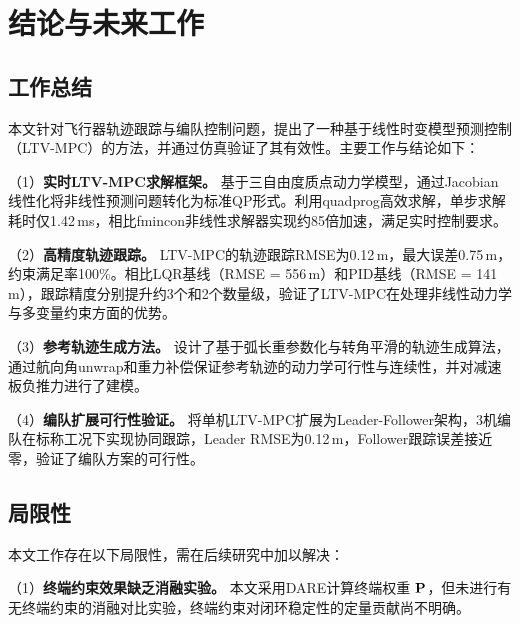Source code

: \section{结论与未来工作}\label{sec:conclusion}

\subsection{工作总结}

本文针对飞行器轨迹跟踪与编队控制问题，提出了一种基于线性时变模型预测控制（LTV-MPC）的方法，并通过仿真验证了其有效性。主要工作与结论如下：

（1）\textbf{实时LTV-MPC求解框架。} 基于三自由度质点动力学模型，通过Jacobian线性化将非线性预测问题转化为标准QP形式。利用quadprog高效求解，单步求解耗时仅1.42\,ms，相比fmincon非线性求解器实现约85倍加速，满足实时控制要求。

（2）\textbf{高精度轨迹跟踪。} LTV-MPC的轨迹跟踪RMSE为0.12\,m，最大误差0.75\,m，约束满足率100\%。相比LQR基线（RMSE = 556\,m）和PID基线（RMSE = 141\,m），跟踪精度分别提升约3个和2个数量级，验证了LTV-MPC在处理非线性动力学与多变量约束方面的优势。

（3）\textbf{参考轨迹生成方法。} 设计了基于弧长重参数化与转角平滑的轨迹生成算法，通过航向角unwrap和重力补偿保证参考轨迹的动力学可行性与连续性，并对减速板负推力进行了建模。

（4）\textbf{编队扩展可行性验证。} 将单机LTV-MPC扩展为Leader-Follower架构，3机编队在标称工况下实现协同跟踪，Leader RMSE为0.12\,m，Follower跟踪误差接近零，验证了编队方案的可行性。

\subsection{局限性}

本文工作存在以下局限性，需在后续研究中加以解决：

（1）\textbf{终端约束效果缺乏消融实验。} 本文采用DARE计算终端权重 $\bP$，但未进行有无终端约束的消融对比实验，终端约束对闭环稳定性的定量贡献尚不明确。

_____

**Instructions to follow**. Would you output all of the entries above exactly, keeping the pictures out?

**Response**.
Source code

: \section{结论与未来工作}\label{sec:conclusion}

\subsection{工作总结}

本文针对飞行器轨迹跟踪与编队控制问题，提出了一种基于线性时变模型预测控制（LTV-MPC）的方法，并通过仿真验证了其有效性。主要工作与结论如下：

（1）\textbf{实时LTV-MPC求解框架。} 基于三自由度质点动力学模型，通过Jacobian线性化将非线性预测问题转化为标准QP形式。利用quadprog高效求解，单步求解耗时仅1.42\,ms，相比fmincon非线性求解器实现约85倍加速，满足实时控制要求。

（2）\textbf{高精度轨迹跟踪。} LTV-MPC的轨迹跟踪RMSE为0.12\,m，最大误差0.75\,m，约束满足率100\%。相比LQR基线（RMSE = 556\,m）和PID基线（RMSE = 141\,m），跟踪精度分别提升约3个和2个数量级，验证了LTV-MPC在处理非线性动力学与多变量约束方面的优势。

（3）\textbf{参考轨迹生成方法。} 设计了基于弧长重参数化与转角平滑的轨迹生成算法，通过航向角unwrap和重力补偿保证参考轨迹的动力学可行性与连续性，并对减速板负推力进行了建模。

（4）\textbf{编队扩展可行性验证。} 将单机LTV-MPC扩展为Leader-Follower架构，3机编队在标称工况下实现协同跟踪，Leader RMSE为0.12\,m，Follower跟踪误差接近零，验证了编队方案的可行性。

\subsection{局限性}

本文工作存在以下局限性，需在后续研究中加以解决：

（1）\textbf{终端约束效果缺乏消融实验。} 本文采用DARE计算终端权重 $\bP$，但未进行有无终端约束的消融对比实验，终端约束对闭环稳定性的定量贡献尚不明确。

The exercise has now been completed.